**What needs to be done:** Below is a set of records. Repeat all of them exactly.

>>

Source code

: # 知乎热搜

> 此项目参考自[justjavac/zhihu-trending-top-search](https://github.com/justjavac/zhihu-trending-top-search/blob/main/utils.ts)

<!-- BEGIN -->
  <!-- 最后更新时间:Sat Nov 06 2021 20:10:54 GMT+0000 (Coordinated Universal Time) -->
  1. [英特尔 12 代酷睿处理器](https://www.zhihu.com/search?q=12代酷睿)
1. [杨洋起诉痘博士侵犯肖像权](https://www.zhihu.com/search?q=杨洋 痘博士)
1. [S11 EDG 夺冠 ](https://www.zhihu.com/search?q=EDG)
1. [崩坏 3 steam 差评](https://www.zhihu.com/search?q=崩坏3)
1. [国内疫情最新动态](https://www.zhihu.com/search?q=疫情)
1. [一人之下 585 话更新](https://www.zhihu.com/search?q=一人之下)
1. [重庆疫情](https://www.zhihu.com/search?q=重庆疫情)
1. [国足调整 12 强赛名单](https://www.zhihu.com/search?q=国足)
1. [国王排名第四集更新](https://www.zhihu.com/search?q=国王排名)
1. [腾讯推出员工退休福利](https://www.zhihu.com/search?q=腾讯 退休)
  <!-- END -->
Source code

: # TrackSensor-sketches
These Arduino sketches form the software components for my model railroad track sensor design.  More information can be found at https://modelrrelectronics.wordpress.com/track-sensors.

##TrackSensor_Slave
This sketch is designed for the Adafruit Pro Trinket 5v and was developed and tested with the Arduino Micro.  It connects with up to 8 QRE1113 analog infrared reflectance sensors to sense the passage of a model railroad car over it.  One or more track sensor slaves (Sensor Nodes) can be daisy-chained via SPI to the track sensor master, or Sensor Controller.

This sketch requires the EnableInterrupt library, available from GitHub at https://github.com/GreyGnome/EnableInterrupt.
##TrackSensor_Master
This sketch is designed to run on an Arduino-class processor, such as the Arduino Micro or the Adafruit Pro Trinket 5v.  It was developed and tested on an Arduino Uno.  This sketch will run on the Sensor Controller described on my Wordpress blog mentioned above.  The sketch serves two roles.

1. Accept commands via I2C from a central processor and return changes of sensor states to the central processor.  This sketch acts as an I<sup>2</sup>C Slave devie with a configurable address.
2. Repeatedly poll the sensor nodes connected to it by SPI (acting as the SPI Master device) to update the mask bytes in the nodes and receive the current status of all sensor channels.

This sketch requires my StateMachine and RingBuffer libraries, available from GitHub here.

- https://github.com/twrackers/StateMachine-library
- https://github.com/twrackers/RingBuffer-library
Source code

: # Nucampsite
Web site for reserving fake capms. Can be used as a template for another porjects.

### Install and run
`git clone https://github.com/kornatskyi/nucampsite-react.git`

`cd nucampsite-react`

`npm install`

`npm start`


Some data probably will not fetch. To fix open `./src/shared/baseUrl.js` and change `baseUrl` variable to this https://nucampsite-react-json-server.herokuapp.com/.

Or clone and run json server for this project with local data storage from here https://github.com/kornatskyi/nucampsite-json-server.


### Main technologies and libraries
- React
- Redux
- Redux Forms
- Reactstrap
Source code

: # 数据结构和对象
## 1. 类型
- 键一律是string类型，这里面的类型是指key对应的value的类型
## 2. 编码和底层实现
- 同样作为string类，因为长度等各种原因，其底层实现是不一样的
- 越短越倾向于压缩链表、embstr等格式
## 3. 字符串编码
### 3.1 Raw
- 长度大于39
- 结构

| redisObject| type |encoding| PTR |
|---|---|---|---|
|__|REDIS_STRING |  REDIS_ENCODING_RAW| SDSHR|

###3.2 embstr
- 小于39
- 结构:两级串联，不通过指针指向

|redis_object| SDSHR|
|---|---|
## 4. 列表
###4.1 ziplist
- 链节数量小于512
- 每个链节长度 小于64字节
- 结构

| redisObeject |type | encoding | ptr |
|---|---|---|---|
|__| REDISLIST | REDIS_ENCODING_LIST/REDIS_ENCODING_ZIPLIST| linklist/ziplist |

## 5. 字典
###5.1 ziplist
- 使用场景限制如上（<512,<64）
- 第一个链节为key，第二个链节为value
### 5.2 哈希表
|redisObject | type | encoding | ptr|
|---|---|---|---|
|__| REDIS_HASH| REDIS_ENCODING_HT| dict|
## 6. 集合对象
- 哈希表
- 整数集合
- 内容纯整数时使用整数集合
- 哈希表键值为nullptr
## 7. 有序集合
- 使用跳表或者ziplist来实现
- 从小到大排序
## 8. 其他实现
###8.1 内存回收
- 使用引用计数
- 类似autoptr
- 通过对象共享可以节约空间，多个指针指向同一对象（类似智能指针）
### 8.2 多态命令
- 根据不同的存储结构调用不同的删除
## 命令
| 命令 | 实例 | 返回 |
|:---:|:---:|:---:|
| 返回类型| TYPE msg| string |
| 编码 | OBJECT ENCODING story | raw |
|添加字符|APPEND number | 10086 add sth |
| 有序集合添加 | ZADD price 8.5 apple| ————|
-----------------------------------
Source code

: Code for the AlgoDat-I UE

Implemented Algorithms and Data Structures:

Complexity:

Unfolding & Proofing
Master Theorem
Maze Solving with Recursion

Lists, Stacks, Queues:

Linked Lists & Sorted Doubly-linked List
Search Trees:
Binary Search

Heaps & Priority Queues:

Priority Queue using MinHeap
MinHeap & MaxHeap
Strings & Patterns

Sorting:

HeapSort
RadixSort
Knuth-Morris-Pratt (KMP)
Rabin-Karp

<<

**Solved exercise:**
Source code

: # 知乎热搜

> 此项目参考自[justjavac/zhihu-trending-top-search](https://github.com/justjavac/zhihu-trending-top-search/blob/main/utils.ts)

<!-- BEGIN -->
  <!-- 最后更新时间:Sat Nov 06 2021 20:10:54 GMT+0000 (Coordinated Universal Time) -->
  1. [英特尔 12 代酷睿处理器](https://www.zhihu.com/search?q=12代酷睿)
1. [杨洋起诉痘博士侵犯肖像权](https://www.zhihu.com/search?q=杨洋 痘博士)
1. [S11 EDG 夺冠 ](https://www.zhihu.com/search?q=EDG)
1. [崩坏 3 steam 差评](https://www.zhihu.com/search?q=崩坏3)
1. [国内疫情最新动态](https://www.zhihu.com/search?q=疫情)
1. [一人之下 585 话更新](https://www.zhihu.com/search?q=一人之下)
1. [重庆疫情](https://www.zhihu.com/search?q=重庆疫情)
1. [国足调整 12 强赛名单](https://www.zhihu.com/search?q=国足)
1. [国王排名第四集更新](https://www.zhihu.com/search?q=国王排名)
1. [腾讯推出员工退休福利](https://www.zhihu.com/search?q=腾讯 退休)
  <!-- END -->
Source code

: # TrackSensor-sketches
These Arduino sketches form the software components for my model railroad track sensor design.  More information can be found at https://modelrrelectronics.wordpress.com/track-sensors.

##TrackSensor_Slave
This sketch is designed for the Adafruit Pro Trinket 5v and was developed and tested with the Arduino Micro.  It connects with up to 8 QRE1113 analog infrared reflectance sensors to sense the passage of a model railroad car over it.  One or more track sensor slaves (Sensor Nodes) can be daisy-chained via SPI to the track sensor master, or Sensor Controller.

This sketch requires the EnableInterrupt library, available from GitHub at https://github.com/GreyGnome/EnableInterrupt.
##TrackSensor_Master
This sketch is designed to run on an Arduino-class processor, such as the Arduino Micro or the Adafruit Pro Trinket 5v.  It was developed and tested on an Arduino Uno.  This sketch will run on the Sensor Controller described on my Wordpress blog mentioned above.  The sketch serves two roles.

1. Accept commands via I2C from a central processor and return changes of sensor states to the central processor.  This sketch acts as an I<sup>2</sup>C Slave devie with a configurable address.
2. Repeatedly poll the sensor nodes connected to it by SPI (acting as the SPI Master device) to update the mask bytes in the nodes and receive the current status of all sensor channels.

This sketch requires my StateMachine and RingBuffer libraries, available from GitHub here.

- https://github.com/twrackers/StateMachine-library
- https://github.com/twrackers/RingBuffer-library
Source code

: # Nucampsite
Web site for reserving fake capms. Can be used as a template for another porjects.

### Install and run
`git clone https://github.com/kornatskyi/nucampsite-react.git`

`cd nucampsite-react`

`npm install`

`npm start`


Some data probably will not fetch. To fix open `./src/shared/baseUrl.js` and change `baseUrl` variable to this https://nucampsite-react-json-server.herokuapp.com/.

Or clone and run json server for this project with local data storage from here https://github.com/kornatskyi/nucampsite-json-server.


### Main technologies and libraries
- React
- Redux
- Redux Forms
- Reactstrap
Source code

: # 数据结构和对象
## 1. 类型
- 键一律是string类型，这里面的类型是指key对应的value的类型
## 2. 编码和底层实现
- 同样作为string类，因为长度等各种原因，其底层实现是不一样的
- 越短越倾向于压缩链表、embstr等格式
## 3. 字符串编码
### 3.1 Raw
- 长度大于39
- 结构

| redisObject| type |encoding| PTR |
|---|---|---|---|
|__|REDIS_STRING |  REDIS_ENCODING_RAW| SDSHR|

###3.2 embstr
- 小于39
- 结构:两级串联，不通过指针指向

|redis_object| SDSHR|
|---|---|
## 4. 列表
###4.1 ziplist
- 链节数量小于512
- 每个链节长度 小于64字节
- 结构

| redisObeject |type | encoding | ptr |
|---|---|---|---|
|__| REDISLIST | REDIS_ENCODING_LIST/REDIS_ENCODING_ZIPLIST| linklist/ziplist |

## 5. 字典
###5.1 ziplist
- 使用场景限制如上（<512,<64）
- 第一个链节为key，第二个链节为value
### 5.2 哈希表
|redisObject | type | encoding | ptr|
|---|---|---|---|
|__| REDIS_HASH| REDIS_ENCODING_HT| dict|
## 6. 集合对象
- 哈希表
- 整数集合
- 内容纯整数时使用整数集合
- 哈希表键值为nullptr
## 7. 有序集合
- 使用跳表或者ziplist来实现
- 从小到大排序
## 8. 其他实现
###8.1 内存回收
- 使用引用计数
- 类似autoptr
- 通过对象共享可以节约空间，多个指针指向同一对象（类似智能指针）
### 8.2 多态命令
- 根据不同的存储结构调用不同的删除
## 命令
| 命令 | 实例 | 返回 |
|:---:|:---:|:---:|
| 返回类型| TYPE msg| string |
| 编码 | OBJECT ENCODING story | raw |
|添加字符|APPEND number | 10086 add sth |
| 有序集合添加 | ZADD price 8.5 apple| ————|
-----------------------------------
Source code

: Code for the AlgoDat-I UE

Implemented Algorithms and Data Structures:

Complexity:

Unfolding & Proofing
Master Theorem
Maze Solving with Recursion

Lists, Stacks, Queues:

Linked Lists & Sorted Doubly-linked List
Search Trees:
Binary Search

Heaps & Priority Queues:

Priority Queue using MinHeap
MinHeap & MaxHeap
Strings & Patterns

Sorting:

HeapSort
RadixSort
Knuth-Morris-Pratt (KMP)
Rabin-Karp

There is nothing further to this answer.